The final presidential debate is gone at last. But I keep thinking of phrases (and ideas) I heard again and again:
Disaster... total disaster!
I didn't say that.
(S)he said that.
Did not! Did so!
As I watched the debate, I could hear some answers coming before the questions were finished. (The unpredictable ones? Oh, I'll keep you guessing on that. Sigh.)
The more I think of it, the more the repeated answers feel like recognizing a piece of music I've heard, or played, dozens of times.
Try this: What comes after "O'er the land of the free" in the national anthem? (Did I even need to mention the national anthem?)
Repetition makes a message stick -- not only in music, but in political speech. Candidates on both sides and all levels are aware of this, just as aware as teachers of music and other subjects.
When I'm trying to learn to recite something, I practice it again and again, even reading it to my mirror. I work on pieces I want to play on my cello by listening first, if I can get a recording, or by simply trying over and over again.
On the other hand, when I have practiced something so well I know it thoroughly, I can go for months without playing or reciting it, but when I need it, it's there. In the case of playing cello, it's at my fingertips.
The candidates know that repetition works, or they wouldn't be using it so much. They're drumming it into our minds, to change the musical metaphor a bit.
So how did we get into such a mess?
You do remember the primary elections, don't you?
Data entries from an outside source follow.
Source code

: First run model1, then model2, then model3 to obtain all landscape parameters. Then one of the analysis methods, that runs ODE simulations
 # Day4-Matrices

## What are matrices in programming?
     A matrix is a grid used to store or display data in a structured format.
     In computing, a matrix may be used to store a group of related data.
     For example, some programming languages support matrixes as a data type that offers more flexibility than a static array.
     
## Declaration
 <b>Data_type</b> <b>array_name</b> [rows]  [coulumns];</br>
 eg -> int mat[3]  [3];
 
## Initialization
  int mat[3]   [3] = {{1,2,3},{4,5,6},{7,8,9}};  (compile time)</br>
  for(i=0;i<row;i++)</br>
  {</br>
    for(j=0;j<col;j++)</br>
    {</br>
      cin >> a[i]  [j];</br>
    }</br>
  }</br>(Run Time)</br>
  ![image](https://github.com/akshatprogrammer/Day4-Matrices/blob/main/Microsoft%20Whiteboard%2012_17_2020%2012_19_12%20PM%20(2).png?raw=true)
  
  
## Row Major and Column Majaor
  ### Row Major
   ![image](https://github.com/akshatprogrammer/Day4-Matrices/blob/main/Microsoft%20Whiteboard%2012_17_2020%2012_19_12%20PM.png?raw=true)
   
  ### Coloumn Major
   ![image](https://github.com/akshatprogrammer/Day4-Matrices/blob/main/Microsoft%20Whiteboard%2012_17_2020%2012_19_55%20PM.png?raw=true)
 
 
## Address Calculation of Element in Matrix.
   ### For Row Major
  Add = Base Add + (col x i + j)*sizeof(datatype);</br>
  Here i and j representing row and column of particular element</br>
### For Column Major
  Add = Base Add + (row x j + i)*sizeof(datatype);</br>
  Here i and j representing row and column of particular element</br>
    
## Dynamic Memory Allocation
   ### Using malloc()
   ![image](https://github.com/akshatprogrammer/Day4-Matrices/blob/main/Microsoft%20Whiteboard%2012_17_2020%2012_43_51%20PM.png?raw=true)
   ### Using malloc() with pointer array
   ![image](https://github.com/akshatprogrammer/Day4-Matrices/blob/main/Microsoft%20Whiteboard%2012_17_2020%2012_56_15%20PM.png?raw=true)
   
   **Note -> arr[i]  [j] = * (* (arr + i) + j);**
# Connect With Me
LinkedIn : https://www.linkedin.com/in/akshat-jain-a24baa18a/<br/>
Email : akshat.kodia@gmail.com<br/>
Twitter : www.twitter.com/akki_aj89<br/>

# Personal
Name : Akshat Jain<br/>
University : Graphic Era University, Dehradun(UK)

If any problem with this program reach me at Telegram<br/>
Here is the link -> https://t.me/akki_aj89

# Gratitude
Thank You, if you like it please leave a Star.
That's when the candidates were testing how they sounded, practicing their stump speeches on new audiences. If we weren't paying attention yet because we didn't like to listen to "rehearsals for the real thing," this is the result: the two least-liked major candidates in U.S. history.
It looks to me like the next time around, the parties should put together a voter awareness drive to drum up interest in the primaries.
Maybe musical imagery would help: Be the first on your block to pick out a candidate! See the whole cast in rehearsal!
Rehearsal for what? We don't know yet, but help find out!